* YOUR TASK
Copy out each line in the listing below where the word "picking" appears.
* * * * * * * * *
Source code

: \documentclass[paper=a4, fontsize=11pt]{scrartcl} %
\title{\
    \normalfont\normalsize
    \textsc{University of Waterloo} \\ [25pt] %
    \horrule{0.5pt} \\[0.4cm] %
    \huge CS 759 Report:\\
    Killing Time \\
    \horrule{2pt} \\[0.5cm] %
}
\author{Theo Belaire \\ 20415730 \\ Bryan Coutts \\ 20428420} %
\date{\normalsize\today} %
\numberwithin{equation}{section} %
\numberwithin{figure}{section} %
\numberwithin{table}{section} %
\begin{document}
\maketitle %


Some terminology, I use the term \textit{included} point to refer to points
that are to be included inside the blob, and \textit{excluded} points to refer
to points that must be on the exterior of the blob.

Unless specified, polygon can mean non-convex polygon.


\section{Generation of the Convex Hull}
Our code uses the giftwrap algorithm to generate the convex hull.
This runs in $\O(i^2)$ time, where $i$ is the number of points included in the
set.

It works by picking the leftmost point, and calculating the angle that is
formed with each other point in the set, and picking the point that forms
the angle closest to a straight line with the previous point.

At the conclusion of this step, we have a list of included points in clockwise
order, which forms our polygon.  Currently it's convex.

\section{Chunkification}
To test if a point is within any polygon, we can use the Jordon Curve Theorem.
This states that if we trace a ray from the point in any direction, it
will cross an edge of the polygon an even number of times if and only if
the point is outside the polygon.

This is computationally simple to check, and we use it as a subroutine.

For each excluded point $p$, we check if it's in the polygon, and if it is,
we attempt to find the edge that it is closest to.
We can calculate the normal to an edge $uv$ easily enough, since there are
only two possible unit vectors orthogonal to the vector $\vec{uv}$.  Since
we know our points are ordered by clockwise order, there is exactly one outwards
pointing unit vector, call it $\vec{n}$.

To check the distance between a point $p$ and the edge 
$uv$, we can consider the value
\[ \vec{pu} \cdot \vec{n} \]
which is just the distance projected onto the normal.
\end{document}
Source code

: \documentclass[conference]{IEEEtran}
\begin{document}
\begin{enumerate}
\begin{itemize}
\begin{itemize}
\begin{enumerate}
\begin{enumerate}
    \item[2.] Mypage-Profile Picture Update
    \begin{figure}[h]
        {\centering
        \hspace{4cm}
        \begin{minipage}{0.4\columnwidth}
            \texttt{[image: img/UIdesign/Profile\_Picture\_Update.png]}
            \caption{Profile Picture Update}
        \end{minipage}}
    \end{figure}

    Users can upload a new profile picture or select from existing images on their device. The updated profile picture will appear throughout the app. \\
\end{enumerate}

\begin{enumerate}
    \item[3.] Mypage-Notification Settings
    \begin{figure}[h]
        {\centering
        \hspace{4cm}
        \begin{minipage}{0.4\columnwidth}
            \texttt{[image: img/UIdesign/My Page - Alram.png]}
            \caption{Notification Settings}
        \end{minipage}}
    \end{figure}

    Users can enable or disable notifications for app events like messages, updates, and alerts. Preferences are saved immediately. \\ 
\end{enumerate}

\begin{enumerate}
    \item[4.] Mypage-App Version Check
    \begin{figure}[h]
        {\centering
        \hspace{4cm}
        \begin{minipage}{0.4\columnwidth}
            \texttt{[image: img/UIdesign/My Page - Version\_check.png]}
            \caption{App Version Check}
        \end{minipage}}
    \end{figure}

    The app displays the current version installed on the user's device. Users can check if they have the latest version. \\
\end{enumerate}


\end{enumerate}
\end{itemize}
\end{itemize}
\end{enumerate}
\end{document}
* * * * * * * * *
* RESULT FOR THIS EXERCISE
It works by picking the leftmost point, and calculating the angle that is
formed with each other point in the set, and picking the point that forms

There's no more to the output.